FIG. 2 illustrates an embodiment of images with identified keypoints labeled on the images according to an embodiment of the invention. Images A, B, and C each have keypoints that have been identified on them. Each keypoint within each image can have an assigned identifier, wherein identical keypoints in more than one image can have the same identifier. Image A contains keypoints 202, 204, 206, 208, and 210 that are respectively identical to keypoints 212, 214, 216, 218, and 220 in Image B. As such, each identical keypoint can have the same identifier. Keypoints 204, 206, 208, and 210 from Image A are respectively identical to keypoints 232, 234, 236, and 238 from Image C, in which each identical keypoint can have the same identifier. Keypoints 214, 216, 218, 220, 222, 224, 226, and 228 are respectively identical to keypoints 232, 234, 236, 238, 242, 244, 246, and 248, in which each identical keypoint can have the same identifier.

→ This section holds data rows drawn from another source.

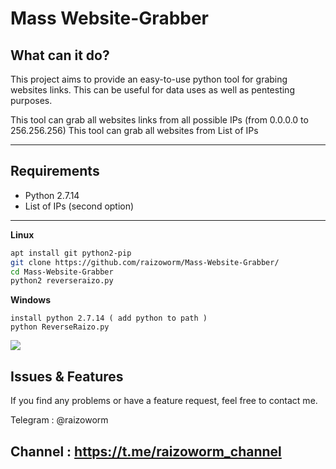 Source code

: # Mass Website-Grabber


## What can it do?
This project aims to provide an easy-to-use python tool for grabing websites links. This can be useful for data uses as well as pentesting purposes.

This tool can grab all websites links from all possible IPs (from 0.0.0.0 to 256.256.256)
This tool can grab all websites from List of IPs


---

## Requirements
* Python 2.7.14
* List of IPs (second option)

---

**Linux**
```bash
apt install git python2-pip
git clone https://github.com/raizoworm/Mass-Website-Grabber/
cd Mass-Website-Grabber
python2 reverseraizo.py
```
**Windows**
```
install python 2.7.14 ( add python to path )
python ReverseRaizo.py
```
<img src="https://i.imgur.com/gyeQ18Y.png">


## Issues & Features
If you find any problems or have a feature request, feel free to contact me.

Telegram : @raizoworm

Channel  : https://t.me/raizoworm_channel
---
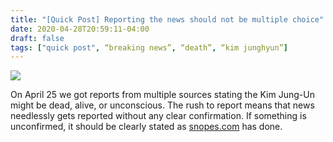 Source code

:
 ```yaml
---
title: "[Quick Post] Reporting the news should not be multiple choice"
date: 2020-04-28T20:59:11-04:00
draft: false
tags: ["quick post", “breaking news”, “death”, “kim junghyun”]
---
```

![](/images/2020-04-28-QP.png)

On April 25 we got reports from multiple sources stating the Kim Jung-Un might be dead, alive, or unconscious. The rush to report means that news needlessly gets reported without any clear confirmation. If something is unconfirmed, it should be clearly stated as [snopes.com](https://snopes.com) has done.
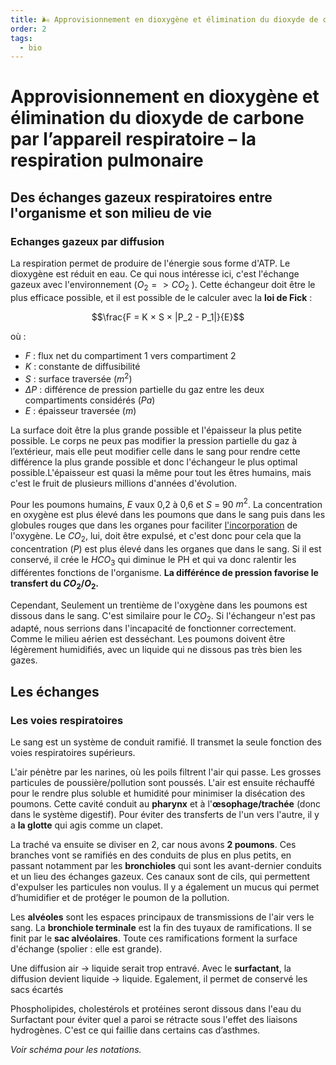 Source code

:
 ```yaml
---
title: 🌬 Approvisionnement en dioxygène et élimination du dioxyde de carbone par l’appareil respiratoire – larespiration pulmonaire
order: 2
tags:
  - bio
---
```


# Approvisionnement en dioxygène et élimination du dioxyde de carbone par l’appareil respiratoire – la respiration pulmonaire

## Des échanges gazeux respiratoires entre l'organisme et son milieu de vie

### Echanges gazeux par diffusion

La respiration permet de produire de l'énergie sous forme d'ATP. Le dioxygène est réduit en eau. Ce qui nous intéresse ici, c'est l'échange gazeux avec l'environnement ($O_2 => CO_2$ ). Cette échangeur doit être le plus efficace possible, et il est possible de le calculer avec la **loi de Fick** :

$$\frac{F = K × S × |P_2 - P_1|}{E}$$

où :
- $F$ : flux net du compartiment 1 vers compartiment 2
- $K$ : constante de diffusibilité
- $S$ : surface traversée ($m^2$)
- $\Delta P$ : différence de pression partielle du gaz entre les deux compartiments considérés ($Pa$)
- $E$ : épaisseur traversée ($m$)

La surface doit être la plus grande possible et l'épaisseur la plus petite possible. Le corps ne peux pas modifier la pression partielle du gaz à l’extérieur, mais elle peut modifier celle dans le sang pour rendre cette différence la plus grande possible et donc l'échangeur le plus optimal possible.L'épaisseur est quasi la même pour tout les êtres humains, mais c'est le fruit de plusieurs millions d'années d'évolution.

Pour les poumons humains, $E$ vaux 0,2 à 0,6 et $S$ = 90 $m^2$. La concentration en oxygène est plus élevé dans les poumons que dans le sang puis dans les globules rouges que dans les organes pour faciliter <u style="">l'incorporation</u> de l'oxygène. Le $CO_2$, lui, doit être expulsé, et c'est donc pour cela que la concentration ($P$) est plus élevé dans les organes que dans le sang. Si il est conservé, il crée le $HCO_3$ qui diminue le PH et qui va donc ralentir les différentes fonctions de l'organisme. **La différénce de pression favorise le transfert du $CO_2 / O_2$.**

Cependant, Seulement un trentième de l'oxygène dans les poumons est dissous dans le sang. C'est similaire pour le $CO_2$. Si l'échangeur n'est pas adapté, nous serrions dans l'incapacité de fonctionner correctement. Comme le milieu aérien est desséchant. Les poumons doivent être légèrement humidifiés, avec un liquide qui ne dissous pas très bien les gazes.

## Les échanges 

### Les voies respiratoires

Le sang est un système de conduit ramifié. Il transmet la seule fonction des voies respiratoires supérieurs. 

L'air pénètre par les narines, où les poils filtrent l'air qui passe. Les grosses particules de poussière/pollution sont poussés. L'air est ensuite réchauffé pour le rendre plus soluble et humidité pour minimiser la disécation des poumons. Cette cavité conduit au **pharynx** et à l'**œsophage/trachée** (donc dans le système digestif). Pour éviter des transferts de l'un vers l'autre, il y a **la glotte** qui agis comme un clapet.  

La traché va ensuite se diviser en 2, car nous avons **2 poumons**. Ces branches vont se ramifiés en des conduits de plus en plus petits, en passant notamment par les **bronchioles** qui sont les avant-dernier conduits et un lieu des échanges gazeux. Ces canaux sont de cils, qui permettent d'expulser les particules non voulus. Il y a également un mucus qui permet d’humidifier et de protéger le poumon de la  pollution. 

Les **alvéoles** sont les espaces principaux de transmissions de l'air vers le sang. 
La **bronchiole terminale** est la fin des tuyaux de ramifications. Il se finit par le **sac alvéolaires**. Toute ces ramifications forment la surface d'échange (spolier : elle est grande).  

Une diffusion air -> liquide serait trop entravé. Avec le **surfactant**, la diffusion devient liquide -> liquide. Egalement, il permet de conservé les sacs écartés

Phospholipides, cholestérols et protéines seront dissous dans l'eau du Surfactant pour éviter quel a paroi se rétracte sous l'effet des liaisons hydrogènes. C'est ce qui faillie dans certains cas d’asthmes. 

*Voir schéma pour les notations.*
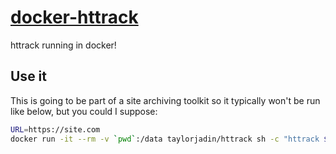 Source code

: # [docker-httrack](https://hub.docker.com/r/taylorjadin/httrack)
httrack running in docker!

## Use it
This is going to be part of a site archiving toolkit so it typically won't be run like below, but you could I suppose:

```bash
URL=https://site.com
docker run -it --rm -v `pwd`:/data taylorjadin/httrack sh -c "httrack $URL --robots=0"
```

Once images have been uploaded and grouped into image file system 108 according to their corresponding keypoints, a user can begin to navigate through the uploaded pictures in the 3-D photo-generated navigable image environment. The invention can allow a user of a client to connect with ICD 106 in order to view one or more images stored in image file system 108. In an embodiment, the user can be presented with a UI on his client in order to select a particular image of interest from the plurality of images stored in the image file system 108. The invention can be configured to allow a user to navigate in any direction from a selected image within a UI of the user's client. When a user selects an image within the UI, there can be an option that allows the user to input a direction such as to the left, to the right, above, below, zoom-in, or zoom-out in order to navigate from the selected image to another image. Once the user selects the direction, the invention can be configured to determine a best neighbor image within the image file system 108 that best presents a representation of what is next to the selected image in the specified direction. The best neighbor image can include overlapping parts of the selected image. A best neighbor image can be determined in any direction that is to the right, left, above, or below a selected image for any distance away from the selected image. Furthermore, a best neighbor image can be determined that best represents a zoomed-in or zoomed-out version of a selected image to any degree of magnification or demagnification.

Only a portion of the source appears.